Learning-by-doing: mucho más que bellotas y ardillas
Aunque pueda parecerlo, el learning-by-doing no es un método exclusivo para etapas tempranas de la educación en escuelas que parecen sacadas de un cuento de hadas. De hecho, se considera cada vez más como una alternativa valiosa para acercar lo que ofrece la universidad a sus alumnos a aquello que las empresas necesitan de ellos.
De hecho, esa falta de entendimiento entre instituciones educativas y compañías es uno de los principales escollos que dificultan una educación realmente efectiva, tal y como recuerda Megatrends 2023. Por esa razón, varias universidades han decidido incorporar la metodología learning-by-doing, que permite a los alumnos aprender en un entorno real.
¿Dónde encontrar ejemplos de estas aplicaciones educativas? Tal vez sea buen idea acudir a buscarlos a países famosos por bordar la cooperación entre centros educativos y empresas desde hace años, con iniciativas como la Formación Profesional Dual. Efectivamente, en Austria y Alemania el learning-by-doing se abre paso ya en algunos campus universitarios.
Ejemplos de learning-by-doing en la universidad
Uno de los ejemplos más notorios del learning-by-doing en la educación superior es la Universidad CODE de Alemania. Tal y como apuntaba Svenia Busson, fundadora de LearnSpace y de Edtech Tours, en esta institución los alumnos trabajan mano a mano con las empresas en proyectos con clientes reales.
Los estudiantes de la Universidad CODE aprenden experimentando en un entorno real y aportan su trabajo a las empresas. También les sirven como recurso intelectual: no es extraño que las compañías les planteen un reto real y pidan a los alumnos que les ayuden a resolverlo. De esta manera, los alumnos encuentran fácilmente el sentido a lo que están haciendo. Como consecuencia, su motivación es muy elevada.
La Universidad de Ciencias Aplicadas de Alta Austria desarrolla un enfoque parecido. Los alumnos de su programa “Producción y Gestión Inteligente” han analizado in situ una cadena de producción propensa a errores en una planta automovilística y propuesto soluciones a la compañía propietaria.
A los de «Gestión de Procesos e Inteligencia Comercial», un fabricante de tecnología contra incendios les pidió comparar los procesos logísticos de dos de sus plantas.
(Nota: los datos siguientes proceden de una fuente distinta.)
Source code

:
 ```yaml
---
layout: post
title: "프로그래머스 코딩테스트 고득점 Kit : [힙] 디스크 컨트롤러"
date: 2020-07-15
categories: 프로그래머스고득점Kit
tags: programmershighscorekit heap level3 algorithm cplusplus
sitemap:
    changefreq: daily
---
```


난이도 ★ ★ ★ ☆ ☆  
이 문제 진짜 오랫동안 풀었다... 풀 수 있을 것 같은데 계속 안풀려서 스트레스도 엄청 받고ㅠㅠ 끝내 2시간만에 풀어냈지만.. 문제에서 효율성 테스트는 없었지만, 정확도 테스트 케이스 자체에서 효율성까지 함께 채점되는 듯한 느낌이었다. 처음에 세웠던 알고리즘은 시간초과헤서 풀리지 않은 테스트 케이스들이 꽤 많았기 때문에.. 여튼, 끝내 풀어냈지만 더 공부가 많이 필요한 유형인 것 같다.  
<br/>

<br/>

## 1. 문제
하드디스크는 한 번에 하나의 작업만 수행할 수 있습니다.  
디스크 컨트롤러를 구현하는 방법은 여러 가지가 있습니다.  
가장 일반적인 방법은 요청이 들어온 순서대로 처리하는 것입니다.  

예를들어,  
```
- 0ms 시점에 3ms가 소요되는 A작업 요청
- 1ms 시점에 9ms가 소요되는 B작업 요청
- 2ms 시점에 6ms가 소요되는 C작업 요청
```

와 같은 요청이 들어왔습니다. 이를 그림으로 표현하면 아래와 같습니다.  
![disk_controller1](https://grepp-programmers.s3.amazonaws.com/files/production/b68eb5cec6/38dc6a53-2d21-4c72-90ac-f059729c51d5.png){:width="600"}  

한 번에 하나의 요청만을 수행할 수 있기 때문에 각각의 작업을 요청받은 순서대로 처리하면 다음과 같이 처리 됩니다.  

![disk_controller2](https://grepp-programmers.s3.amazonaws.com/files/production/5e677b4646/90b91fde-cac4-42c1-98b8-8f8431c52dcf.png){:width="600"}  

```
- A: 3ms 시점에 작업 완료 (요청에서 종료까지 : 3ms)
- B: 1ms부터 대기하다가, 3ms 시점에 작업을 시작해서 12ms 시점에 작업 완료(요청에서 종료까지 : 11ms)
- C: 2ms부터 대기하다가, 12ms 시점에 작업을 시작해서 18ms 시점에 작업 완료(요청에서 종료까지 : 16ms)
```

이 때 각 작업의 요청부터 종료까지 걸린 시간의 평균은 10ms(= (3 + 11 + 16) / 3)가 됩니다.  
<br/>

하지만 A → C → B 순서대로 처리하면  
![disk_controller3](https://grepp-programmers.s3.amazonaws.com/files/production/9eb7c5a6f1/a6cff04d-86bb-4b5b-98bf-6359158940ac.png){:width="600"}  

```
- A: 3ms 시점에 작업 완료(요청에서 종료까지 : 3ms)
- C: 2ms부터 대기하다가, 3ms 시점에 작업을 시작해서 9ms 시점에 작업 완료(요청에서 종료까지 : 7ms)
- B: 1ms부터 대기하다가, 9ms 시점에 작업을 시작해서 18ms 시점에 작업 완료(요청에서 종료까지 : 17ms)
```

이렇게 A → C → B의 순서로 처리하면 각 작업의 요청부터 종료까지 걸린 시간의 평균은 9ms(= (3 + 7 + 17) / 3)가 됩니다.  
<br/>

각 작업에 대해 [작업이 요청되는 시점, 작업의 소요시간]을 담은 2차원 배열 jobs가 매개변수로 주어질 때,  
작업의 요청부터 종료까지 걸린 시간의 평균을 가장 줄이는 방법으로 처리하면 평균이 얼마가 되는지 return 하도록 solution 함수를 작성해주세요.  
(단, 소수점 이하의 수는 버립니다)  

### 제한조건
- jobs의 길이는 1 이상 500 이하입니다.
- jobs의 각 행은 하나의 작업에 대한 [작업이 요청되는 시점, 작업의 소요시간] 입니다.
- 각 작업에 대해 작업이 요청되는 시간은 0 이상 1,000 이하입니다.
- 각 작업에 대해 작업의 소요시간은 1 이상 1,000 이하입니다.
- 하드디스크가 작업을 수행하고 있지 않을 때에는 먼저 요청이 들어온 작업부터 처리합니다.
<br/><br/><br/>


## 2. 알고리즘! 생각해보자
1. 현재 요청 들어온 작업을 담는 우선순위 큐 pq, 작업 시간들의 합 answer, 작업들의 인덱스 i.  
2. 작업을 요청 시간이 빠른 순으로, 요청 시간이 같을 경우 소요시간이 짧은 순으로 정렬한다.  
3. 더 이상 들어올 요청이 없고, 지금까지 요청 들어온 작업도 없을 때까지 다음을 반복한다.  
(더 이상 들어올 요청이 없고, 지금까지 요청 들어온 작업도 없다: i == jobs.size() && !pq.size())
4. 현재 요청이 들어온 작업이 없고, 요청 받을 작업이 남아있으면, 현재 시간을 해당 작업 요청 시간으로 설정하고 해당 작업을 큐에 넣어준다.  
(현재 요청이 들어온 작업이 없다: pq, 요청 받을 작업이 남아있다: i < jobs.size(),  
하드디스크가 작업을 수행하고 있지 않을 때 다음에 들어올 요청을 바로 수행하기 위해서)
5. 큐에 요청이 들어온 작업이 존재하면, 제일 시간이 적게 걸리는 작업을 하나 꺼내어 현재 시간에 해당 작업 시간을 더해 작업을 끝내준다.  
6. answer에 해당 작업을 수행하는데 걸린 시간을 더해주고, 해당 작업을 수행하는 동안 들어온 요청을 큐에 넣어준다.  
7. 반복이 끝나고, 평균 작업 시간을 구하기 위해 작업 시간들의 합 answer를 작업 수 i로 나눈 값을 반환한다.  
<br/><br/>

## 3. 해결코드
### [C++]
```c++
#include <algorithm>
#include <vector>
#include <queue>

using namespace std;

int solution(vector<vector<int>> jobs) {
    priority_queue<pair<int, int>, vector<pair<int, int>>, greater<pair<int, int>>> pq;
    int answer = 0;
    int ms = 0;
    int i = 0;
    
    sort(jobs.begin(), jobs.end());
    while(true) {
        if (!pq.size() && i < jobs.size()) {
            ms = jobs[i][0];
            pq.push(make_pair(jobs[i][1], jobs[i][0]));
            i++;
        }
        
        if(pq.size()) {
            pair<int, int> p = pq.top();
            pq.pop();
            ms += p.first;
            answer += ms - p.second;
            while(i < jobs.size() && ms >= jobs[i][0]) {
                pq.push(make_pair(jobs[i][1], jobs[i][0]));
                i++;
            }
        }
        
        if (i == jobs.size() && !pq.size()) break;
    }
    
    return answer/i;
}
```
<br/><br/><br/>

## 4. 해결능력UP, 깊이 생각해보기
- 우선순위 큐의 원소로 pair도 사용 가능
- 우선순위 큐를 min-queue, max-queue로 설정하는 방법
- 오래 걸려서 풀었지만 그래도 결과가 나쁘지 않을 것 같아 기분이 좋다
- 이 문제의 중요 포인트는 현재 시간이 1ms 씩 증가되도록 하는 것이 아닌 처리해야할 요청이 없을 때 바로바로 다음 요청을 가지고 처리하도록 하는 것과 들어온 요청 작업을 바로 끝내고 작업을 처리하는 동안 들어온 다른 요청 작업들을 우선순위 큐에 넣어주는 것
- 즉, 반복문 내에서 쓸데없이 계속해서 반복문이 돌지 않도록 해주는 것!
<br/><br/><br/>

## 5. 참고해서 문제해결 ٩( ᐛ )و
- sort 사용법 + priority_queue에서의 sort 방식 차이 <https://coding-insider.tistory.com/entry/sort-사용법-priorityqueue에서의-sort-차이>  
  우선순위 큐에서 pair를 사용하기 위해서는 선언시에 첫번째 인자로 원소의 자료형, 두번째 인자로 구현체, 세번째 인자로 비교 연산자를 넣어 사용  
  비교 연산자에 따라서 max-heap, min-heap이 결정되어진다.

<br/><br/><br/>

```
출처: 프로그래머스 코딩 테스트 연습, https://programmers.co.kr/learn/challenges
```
No solo lo hicieron, sino que, además, sugirieron nuevos modelos para esos procesos.
Aportar valor real
Estos proyectos que desarrollan los alumnos no acaban en un cajón o adheridos con un imán a la nevera de algún progenitor orgulloso: sus sugerencias marcan la diferencia en las empresas a las que se dirigen, lo que a su vez facilita a los estudiantes mantener una motivación elevada.
La colaboración constante y estrecha con las empresas también permite a la universidad mantener permanentemente actualizados los contenidos de sus cursos. Y a los alumnos, forjar una red de contactos valiosa para su futuro profesional.